DataScience Workbook / 06. High-Performance Computing (HPC) / 5. Introduction to Job Scheduling / 5.1 SLURM: Basics of Workload Manager / 5.1.1 Introduction to SLURM
Introduction to SLURM: Simple Linux Utility for Resource Management
- Open source fault-tolerant, and highly scalable cluster management and job scheduling system for large and small Linux clusters.
- HPC systems admins use this system for smooth resource distribution among various users. A user can submit jobs with specific resources to the centralized manager.
The three objectives of SLURM:
- Lets a user request a compute node to do an analysis (job)
- Provides a framework (commands) to start, cancel, and monitor a job
- Keeps track of all jobs to ensure everyone can efficiently use all computing resources without stepping on each others toes.

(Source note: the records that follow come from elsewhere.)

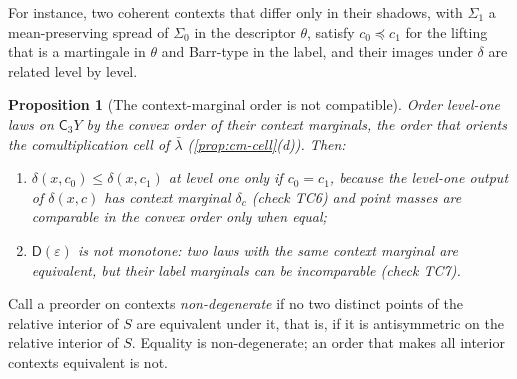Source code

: \documentclass[11pt]{article}
\newtheorem{proposition}[theorem]{Proposition}
\theoremstyle{definition}
\newcommand{\D}{\mathsf D}
\newcommand{\C}{\mathsf C}
\newcommand{\lb}{\bar\lambda}
\begin{document}
For instance, two coherent contexts that differ only in their shadows, with $\Sigma_1$ a mean-preserving spread of $\Sigma_0$ in the
descriptor $\theta$, satisfy $c_0\preccurlyeq c_1$ for the lifting that is a martingale in $\theta$ and Barr-type in the label, and
their images under $\delta$ are related level by level.

\begin{proposition}[The context-marginal order is not compatible]\label{prop:ctx-marg}
Order level-one laws on $\C_3Y$ by the convex order of their context marginals, the order that orients the comultiplication cell of
$\lb$ (\cref{prop:cm-cell}(d)). Then:
\begin{enumerate}[label=(\alph*)]
\item $\delta(x,c_0)\le\delta(x,c_1)$ at level one only if $c_0=c_1$, because the level-one output of $\delta(x,c)$ has context marginal
  $\delta_c$ (check TC6) and point masses are comparable in the convex order only when equal;
\item $\D(\varepsilon)$ is not monotone: two laws with the same context marginal are equivalent, but their label marginals can be
  incomparable (check TC7).
\end{enumerate}
\end{proposition}

Call a preorder on contexts \emph{non-degenerate} if no two distinct points of the relative interior of $S$ are equivalent under it,
that is, if it is antisymmetric on the relative interior of $S$. Equality is non-degenerate; an order that makes all interior contexts
equivalent is not.
\end{document}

The main SLURM user commands, shown on the left, give the user access to information pertaining to the super computing cluster and the ability to submit or cancel a job. See table below for a description of the main SLURM user functions.

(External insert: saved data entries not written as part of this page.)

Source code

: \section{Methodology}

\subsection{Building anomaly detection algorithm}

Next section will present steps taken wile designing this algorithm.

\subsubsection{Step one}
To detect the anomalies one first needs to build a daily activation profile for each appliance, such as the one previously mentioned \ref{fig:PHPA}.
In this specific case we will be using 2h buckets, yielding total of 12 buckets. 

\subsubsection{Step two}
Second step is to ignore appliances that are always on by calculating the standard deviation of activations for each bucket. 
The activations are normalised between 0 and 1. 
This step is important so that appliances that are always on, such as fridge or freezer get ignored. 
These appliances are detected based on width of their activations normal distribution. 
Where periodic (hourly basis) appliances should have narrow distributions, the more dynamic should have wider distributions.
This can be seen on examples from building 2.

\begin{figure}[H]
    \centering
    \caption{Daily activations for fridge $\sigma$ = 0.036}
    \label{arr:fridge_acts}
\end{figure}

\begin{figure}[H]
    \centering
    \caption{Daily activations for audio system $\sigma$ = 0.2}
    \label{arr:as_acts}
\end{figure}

|sbatch||Submit a batch script to SLURM|
|squeue||List all jobs currently running or in queue|
|scancel||Cancel a job you submitted|
|sinfo||Check the availability of nodes within all partitions|
|scontrol||See the configuration of a specific node or information about a job|
|sacct||Displays accounting data for all jobs|
|salloc||reserve an interactive node|
The first SLURM command to learn is squeue. It provides a list of all jobs that have been submitted to the SLURM scheduler by everyone using the supercomputer. This command can tell you how busy a super computing resource is and if your job is running or not.

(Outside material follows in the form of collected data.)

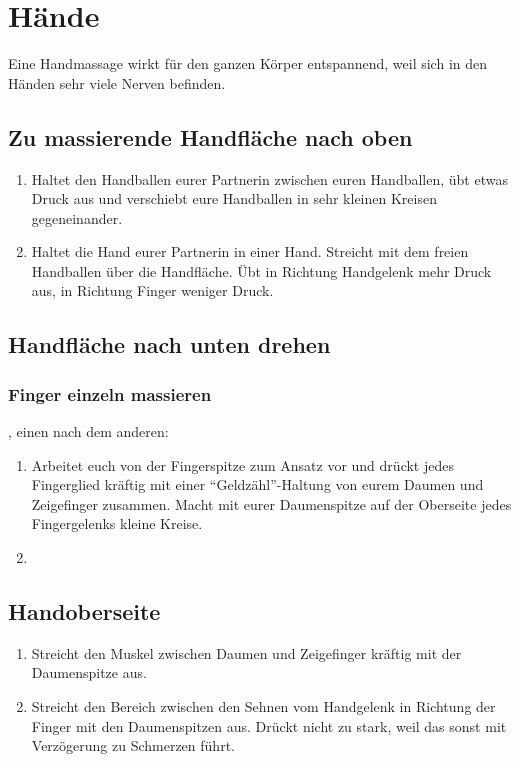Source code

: \section{Hände}

Eine Handmassage wirkt für den ganzen Körper entspannend, weil sich in den Händen sehr viele Nerven befinden.

\subsection{Zu massierende Handfläche nach oben}
\begin{enumerate}
  \item {} Haltet den Handballen eurer Partnerin zwischen euren Handballen, übt etwas Druck aus und verschiebt eure Handballen in sehr kleinen Kreisen gegeneinander.
  \item {} Haltet die Hand eurer Partnerin in einer Hand. Streicht mit dem freien Handballen über die Handfläche. Übt in Richtung Handgelenk mehr Druck aus, in Richtung Finger weniger Druck.
\end{enumerate}


\subsection{Handfläche nach unten drehen}

\subsubsection{Finger einzeln massieren}

\begin{oframed}
  , einen nach dem anderen:
  \begin{enumerate}
    \item {} Arbeitet euch von der Fingerspitze zum Ansatz vor und drückt jedes Fingerglied kräftig mit einer "`Geldzähl"'-Haltung von eurem Daumen und Zeigefinger zusammen. Macht mit eurer Daumenspitze auf der Oberseite jedes Fingergelenks kleine Kreise.
    \item {}
  \end{enumerate}
\end{oframed}

\subsection{Handoberseite}
\begin{enumerate}
  \item {} Streicht den Muskel zwischen Daumen und Zeigefinger kräftig mit der Daumenspitze aus.
  \item {} Streicht den Bereich zwischen den Sehnen vom Handgelenk in Richtung der Finger  mit den Daumenspitzen aus. Drückt nicht zu stark, weil das sonst mit Verzögerung zu Schmerzen führt.
\end{enumerate}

squeue JOBID PARTITION NAME USER ST TIME NODES NODELIST(REASON) 2910274 long_1nod porechop severin PD 3:30:32 1 (Nodes required for job are DOWN, Drained or reserved) 2910262 long_1nod sh severin R 4:01:00 1 nova013 2909617 long_1nod bash remkv6 R 7:13:38 1 nova027
|JOBID||The ID that job has been given, usually a large number|
|PARTITION||the partition assigned to a given job|
|NAME||the name provided to SLURM by the user for this job|
|USER||The name of the user who submitted the job|
|ST||The state of the job, running(R), PenDing(PD)|
|NODES||number of nodes requested|
|NODELIST(REASON)||which node(s) is the job running on (or the reason why is it not running)|
This can be a really long list especially if you only want to see your own jobs. To do that you can specify a user using the ‘-u’ parameter.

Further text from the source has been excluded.